#### [Problem requirements]
Start at the top of the records and, please, print each line exactly through the line that contains "- [x] [Dia 12", leaving out all pictures.

[Data — start]

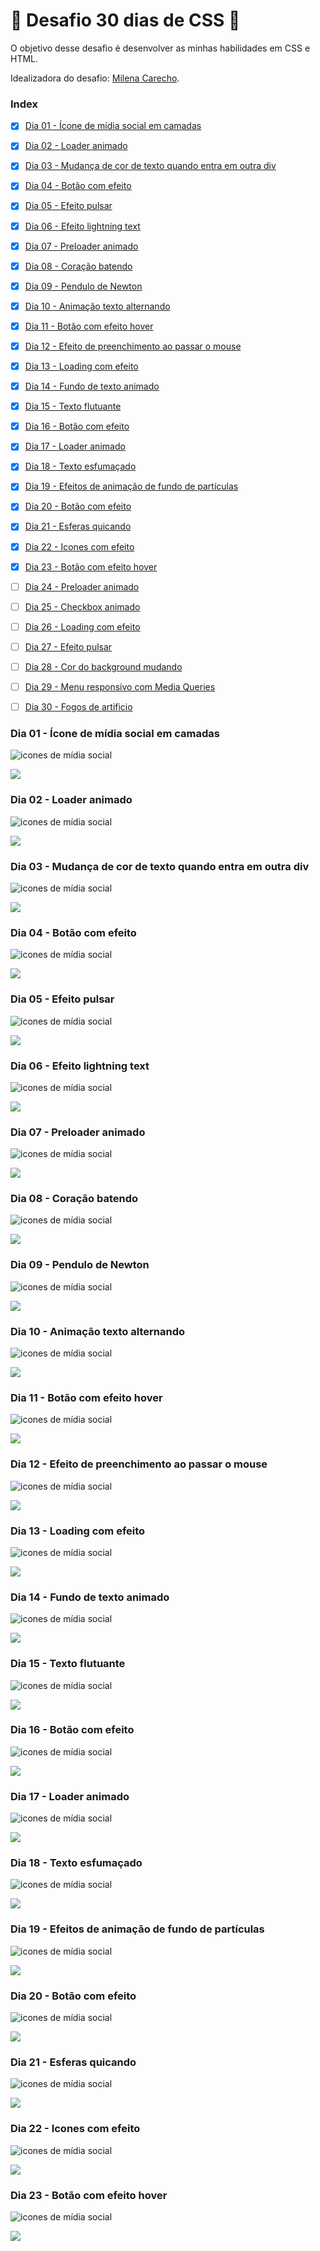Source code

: # :rocket: Desafio 30 dias de CSS :rocket:

O objetivo desse desafio é desenvolver as minhas habilidades em CSS e HTML.

Idealizadora do desafio: [Milena Carecho](https://github.com/MilenaCarecho).

### Index

- [x] [Dia 01 - Ícone de mídia social em camadas](#day01)
- [x] [Dia 02 - Loader animado](#day02)
- [x] [Dia 03 - Mudança de cor de texto quando entra em outra div](#day03)
- [x] [Dia 04 - Botão com efeito](#day04)
- [x] [Dia 05 - Efeito pulsar](#day05)
- [x] [Dia 06 - Efeito lightning text](#day06)
- [x] [Dia 07 - Preloader animado](#day07)  
- [x] [Dia 08 - Coração batendo](#day08)
- [x] [Dia 09 - Pendulo de Newton](#day09)
- [x] [Dia 10 - Animação texto alternando](#day10)
- [x] [Dia 11 - Botão com efeito hover](#day11)
- [x] [Dia 12 - Efeito de preenchimento ao passar o mouse](#day12)
- [x] [Dia 13 - Loading com efeito](#day13)
- [x] [Dia 14 - Fundo de texto animado](#day14)
- [x] [Dia 15 - Texto flutuante](#day15)
- [x] [Dia 16 - Botão com efeito](#day16)
- [x] [Dia 17 - Loader animado](#day17)
- [x] [Dia 18 - Texto esfumaçado](#day18)
- [x] [Dia 19 - Efeitos de animação de fundo de partículas](#day19)
- [x] [Dia 20 - Botão com efeito](#day20)
- [x] [Dia 21 - Esferas quicando](#day21)
- [x] [Dia 22 - Icones com efeito](#day22)
- [x] [Dia 23 - Botão com efeito hover](#day23)
- [ ] [Dia 24 - Preloader animado](#day24)
- [ ] [Dia 25 - Checkbox animado](#day25)
- [ ] [Dia 26 - Loading com efeito](#day26)
- [ ] [Dia 27 - Efeito pulsar](#day27)
- [ ] [Dia 28 - Cor do background mudando](#day28)
- [ ] [Dia 29 - Menu responsivo com Media Queries](#day29)
- [ ] [Dia 30 - Fogos de artificio](#day30)


### Dia 01 - Ícone de mídia social em camadas <a name="day01"></a>
![icones de mídia social](./img/dia01.gif)

[![](https://img.shields.io/badge/-Meu%20C%C3%B3digo-red)](https://github.com/FcAlex/30DiasdeCSS/tree/master/dia01)

### Dia 02 - Loader animado <a name="day02"></a>
![icones de mídia social](./img/dia02.gif)

[![](https://img.shields.io/badge/-Meu%20C%C3%B3digo-green)](https://github.com/FcAlex/30DiasdeCSS/tree/master/dia02)

### Dia 03 - Mudança de cor de texto quando entra em outra div <a name="day03"></a>
![icones de mídia social](./img/dia03.gif)

[![](https://img.shields.io/badge/-Meu%20C%C3%B3digo-blue)](https://github.com/FcAlex/30DiasdeCSS/tree/master/dia03)

### Dia 04 - Botão com efeito <a name="day04"></a>
![icones de mídia social](./img/dia04.gif)

[![](https://img.shields.io/badge/-Meu%20C%C3%B3digo-yellow)](https://github.com/FcAlex/30DiasdeCSS/tree/master/dia04)

### Dia 05 - Efeito pulsar <a name="day05"></a>
![icones de mídia social](./img/dia05.gif)

[![](https://img.shields.io/badge/-Meu%20C%C3%B3digo-9cf)](https://github.com/FcAlex/30DiasdeCSS/tree/master/dia05)

### Dia 06 - Efeito lightning text <a name="day06"></a>
![icones de mídia social](./img/dia06.gif)

[![](https://img.shields.io/badge/-Meu%20C%C3%B3digo-ccc)](https://github.com/FcAlex/30DiasdeCSS/tree/master/dia06)

### Dia 07 - Preloader animado <a name="day07"></a>
![icones de mídia social](./img/dia07.gif)

[![](https://img.shields.io/badge/-Meu%20C%C3%B3digo-orange)](https://github.com/FcAlex/30DiasdeCSS/tree/master/dia07)

### Dia 08 - Coração batendo <a name="day08"></a>
![icones de mídia social](./img/dia08.gif)

[![](https://img.shields.io/badge/-Meu%20C%C3%B3digo-black)](https://github.com/FcAlex/30DiasdeCSS/tree/master/dia08)

### Dia 09 - Pendulo de Newton <a name="day09"></a>
![icones de mídia social](./img/dia09.gif)

[![](https://img.shields.io/badge/-Meu%20C%C3%B3digo-16a085)](https://github.com/FcAlex/30DiasdeCSS/tree/master/dia09)

### Dia 10 - Animação texto alternando <a name="day10"></a>
![icones de mídia social](./img/dia10.gif)

[![](https://img.shields.io/badge/-Meu%20C%C3%B3digo-d35400)](https://github.com/FcAlex/30DiasdeCSS/tree/master/dia10)

### Dia 11 - Botão com efeito hover <a name="day11"></a>
![icones de mídia social](./img/dia11.gif)

[![](https://img.shields.io/badge/-Meu%20C%C3%B3digo-e74c3c)](https://github.com/FcAlex/30DiasdeCSS/tree/master/dia11)


### Dia 12 - Efeito de preenchimento ao passar o mouse <a name="day12"></a>
![icones de mídia social](./img/dia12.gif)

[![](https://img.shields.io/badge/-Meu%20C%C3%B3digo-9b59b6)](https://github.com/FcAlex/30DiasdeCSS/tree/master/dia12)

### Dia 13 - Loading com efeito <a name="day13"></a>
![icones de mídia social](./img/dia13.gif)

[![](https://img.shields.io/badge/-Meu%20C%C3%B3digo-FFC371)](https://github.com/FcAlex/30DiasdeCSS/tree/master/dia13)

### Dia 14 - Fundo de texto animado <a name="day14"></a>
![icones de mídia social](./img/dia14.gif)

[![](https://img.shields.io/badge/-Meu%20C%C3%B3digo-7efff5)](https://github.com/FcAlex/30DiasdeCSS/tree/master/dia14)

### Dia 15 - Texto flutuante <a name="day15"></a>
![icones de mídia social](./img/dia15.gif)

[![](https://img.shields.io/badge/-Meu%20C%C3%B3digo-8e44ad)](https://github.com/FcAlex/30DiasdeCSS/tree/master/dia15)

### Dia 16 - Botão com efeito <a name="day16"></a>
![icones de mídia social](./img/dia16.gif)

[![](https://img.shields.io/badge/-Meu%20C%C3%B3digo-c0392b)](https://github.com/FcAlex/30DiasdeCSS/tree/master/dia16)


### Dia 17 - Loader animado <a name="day17"></a>
![icones de mídia social](./img/dia17.gif)

[![](https://img.shields.io/badge/-Meu%20C%C3%B3digo-ecf0f1)](https://github.com/FcAlex/30DiasdeCSS/tree/master/dia17)

### Dia 18 - Texto esfumaçado <a name="day18"></a>
![icones de mídia social](./img/dia18.gif)

[![](https://img.shields.io/badge/-Meu%20C%C3%B3digo-fff)](https://github.com/FcAlex/30DiasdeCSS/tree/master/dia18)

### Dia 19 - Efeitos de animação de fundo de partículas <a name="day19"></a>
![icones de mídia social](./img/dia19.gif) 

[![](https://img.shields.io/badge/-Meu%20C%C3%B3digo-e17055)](https://github.com/FcAlex/30DiasdeCSS/tree/master/dia19)

### Dia 20 - Botão com efeito <a name="day20"></a>
![icones de mídia social](./img/dia20.gif) 

[![](https://img.shields.io/badge/-Meu%20C%C3%B3digo-000)](https://github.com/FcAlex/30DiasdeCSS/tree/master/dia20)

### Dia 21 - Esferas quicando <a name="day21"></a>
![icones de mídia social](./img/dia21.gif) 

[![](https://img.shields.io/badge/-Meu%20C%C3%B3digo-green)](https://github.com/FcAlex/30DiasdeCSS/tree/master/dia21)

### Dia 22 - Icones com efeito <a name="day22"></a>
![icones de mídia social](./img/dia22.gif) 

[![](https://img.shields.io/badge/-Meu%20C%C3%B3digo-red)](https://github.com/FcAlex/30DiasdeCSS/tree/master/dia22)

### Dia 23 - Botão com efeito hover <a name="day23"></a>
![icones de mídia social](./img/dia23.gif) 

[![](https://img.shields.io/badge/-Meu%20C%C3%B3digo-blue)](https://github.com/FcAlex/30DiasdeCSS/tree/master/dia23)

[Data — finish]

#### [Answer to this task]
Source code

: # :rocket: Desafio 30 dias de CSS :rocket:

O objetivo desse desafio é desenvolver as minhas habilidades em CSS e HTML.

Idealizadora do desafio: [Milena Carecho](https://github.com/MilenaCarecho).

### Index

- [x] [Dia 01 - Ícone de mídia social em camadas](#day01)
- [x] [Dia 02 - Loader animado](#day02)
- [x] [Dia 03 - Mudança de cor de texto quando entra em outra div](#day03)
- [x] [Dia 04 - Botão com efeito](#day04)
- [x] [Dia 05 - Efeito pulsar](#day05)
- [x] [Dia 06 - Efeito lightning text](#day06)
- [x] [Dia 07 - Preloader animado](#day07)  
- [x] [Dia 08 - Coração batendo](#day08)
- [x] [Dia 09 - Pendulo de Newton](#day09)
- [x] [Dia 10 - Animação texto alternando](#day10)
- [x] [Dia 11 - Botão com efeito hover](#day11)
- [x] [Dia 12 - Efeito de preenchimento ao passar o mouse](#day12)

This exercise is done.